Could the market lows have been predicted in advance? No, although they can be identified quickly once the strong upthrust days have occurred. Market bottoms do not exist independent of subsequent market action. It is the mass buying noted by Desmond that creates bottom points in the markets. “Days of panic selling cannot, by themselves, produce a market reversal,” Desmond notes, “any more than simply lowering the sale price on a house will suddenly produce an enthusiastic buyer…It takes strong Demand, not just a reduction in Supply, to cause prices to rise substantially.”

What Does This Mean For Investors in Today’s Market?

Desmond notes that the September, 2001 decline did not produce a single day in which 90% of volume and price changes were concentrated in falling stocks. Similarly, during the rise that followed the September lows, there were no strong demand days in which 90% of volume and price change were concentrated in rising issues. This led Lowry’s Reports to conclude that we had not seen the ultimate market bottom, despite the severity of the September drop. In retrospect, their call was correct.

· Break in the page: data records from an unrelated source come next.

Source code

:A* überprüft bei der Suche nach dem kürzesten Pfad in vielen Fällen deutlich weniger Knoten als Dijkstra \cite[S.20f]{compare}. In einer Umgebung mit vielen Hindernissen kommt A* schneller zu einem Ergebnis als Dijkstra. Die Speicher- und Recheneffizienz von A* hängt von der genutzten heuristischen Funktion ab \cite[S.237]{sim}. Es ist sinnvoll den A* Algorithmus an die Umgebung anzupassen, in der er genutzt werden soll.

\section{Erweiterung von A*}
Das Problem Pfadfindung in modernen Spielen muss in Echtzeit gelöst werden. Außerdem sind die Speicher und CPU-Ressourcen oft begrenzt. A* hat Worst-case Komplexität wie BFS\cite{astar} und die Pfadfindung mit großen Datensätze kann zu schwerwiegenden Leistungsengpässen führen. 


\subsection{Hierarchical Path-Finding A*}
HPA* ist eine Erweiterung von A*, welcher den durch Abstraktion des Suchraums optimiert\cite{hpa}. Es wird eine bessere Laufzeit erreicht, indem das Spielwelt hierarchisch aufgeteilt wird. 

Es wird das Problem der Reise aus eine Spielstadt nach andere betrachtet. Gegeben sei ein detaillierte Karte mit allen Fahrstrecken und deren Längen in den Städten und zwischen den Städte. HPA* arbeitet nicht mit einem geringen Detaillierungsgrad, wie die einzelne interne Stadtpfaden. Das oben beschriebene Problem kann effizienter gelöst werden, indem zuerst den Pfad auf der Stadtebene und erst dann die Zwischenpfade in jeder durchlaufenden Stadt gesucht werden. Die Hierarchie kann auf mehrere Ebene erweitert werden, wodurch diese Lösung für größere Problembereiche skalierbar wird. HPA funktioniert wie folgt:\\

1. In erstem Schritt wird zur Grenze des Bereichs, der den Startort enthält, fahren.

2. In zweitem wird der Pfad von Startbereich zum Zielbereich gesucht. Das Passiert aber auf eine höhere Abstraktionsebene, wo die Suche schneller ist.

In the recent market, the closest we came to a day with 90% of volume concentrated in declining stocks was July 2nd, when the figure was in the high 80s. The sharp rise on July 5th saw 90% of volume concentrated in rising issues, but then the meltdown accelerated without a single 90% day in either direction. Most notably, the rise this past Wednesday did not meet the criteria of vigorous buying despite the magnitude of the price changes achieved. This raises the very uncomfortable proposition noted by Desmond that the market’s eventual fall may not be broken until we have seen a series of down days with 90% negative volume and price—enough of a decline to bring the longer term bargain hunters out in force.

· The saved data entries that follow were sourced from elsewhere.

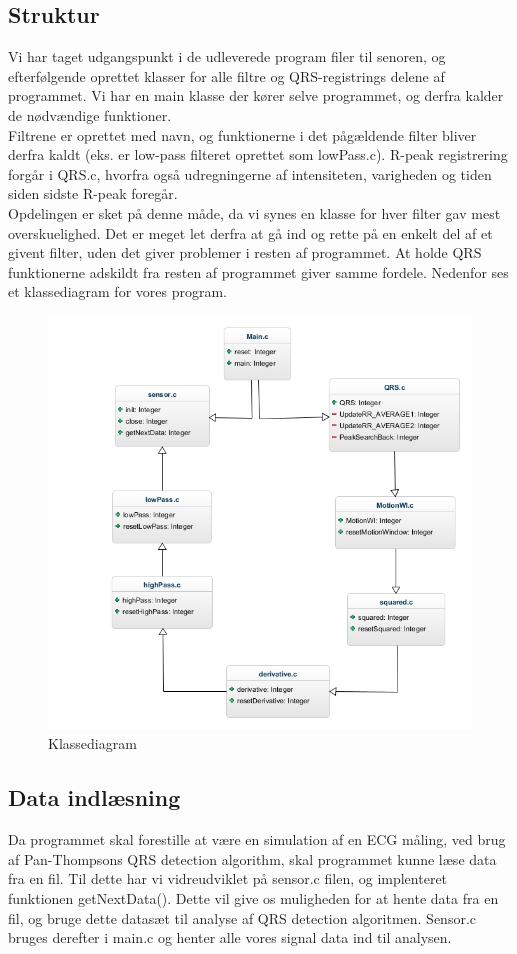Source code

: \documentclass[a4paper,12pt]{article}
\begin{document}
\subsection*{Struktur}
Vi har taget udgangspunkt i de udleverede program filer til senoren, og efterfølgende oprettet klasser for alle filtre og QRS-registrings delene af programmet. Vi har en main klasse der kører selve programmet, og derfra kalder de nødvændige funktioner.\\
Filtrene er oprettet med navn, og funktionerne i det pågældende filter bliver derfra kaldt (eks. er low-pass filteret oprettet som lowPass.c). R-peak registrering forgår i QRS.c, hvorfra også udregningerne af intensiteten, varigheden og tiden siden sidste R-peak foregår.\\
Opdelingen er sket på denne måde, da vi synes en klasse for hver filter gav mest overskuelighed. Det er meget let derfra at gå ind og rette på en enkelt del af et givent filter, uden det giver problemer i resten af programmet. At holde QRS funktionerne adskildt fra resten af programmet giver samme fordele. Nedenfor ses et klassediagram for vores program.
\begin{figure}[htpb]
\centering
\includegraphics[scale=0.5]{fisse.jpg}
\caption{Klassediagram}
\label{Figur 2. Klassediagram}
\end{figure}
\newpage
\subsection{Data indlæsning}
Da programmet skal forestille at være en simulation af en ECG måling, ved brug af Pan-Thompsons QRS detection algorithm, skal programmet kunne læse data fra en fil. Til dette har vi vidreudviklet på sensor.c filen, og implenteret funktionen getNextData(). Dette vil give os muligheden for at hente data fra en fil, og bruge dette datasæt til analyse af QRS detection algoritmen. Sensor.c bruges derefter i main.c og henter alle vores signal data ind til analysen.
\end{document}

“Look at the extent of the decline we have had,” Desmond exclaims in wonder, “and we havent even had the panic stage yet! … We had the long bull market where investors were trained like Pavlov’s dogs to buy every dip and it takes a long time for people to unlearn those lessons.” Indeed, Desmond notes, this may explain why major bear markets tend to occur once in each generation.

If Wegner, Apter, Pennebaker, Newton, and Desmond are correct, only significant reversals create change. Prices have retreated significantly from their highs, but not yet so significantly that buyers are stampeding to pick up the bargains. Wednesday’s rally may have been therapeutic for traders and investors, but it was not the therapy Paul Desmond—and market bulls—need to see.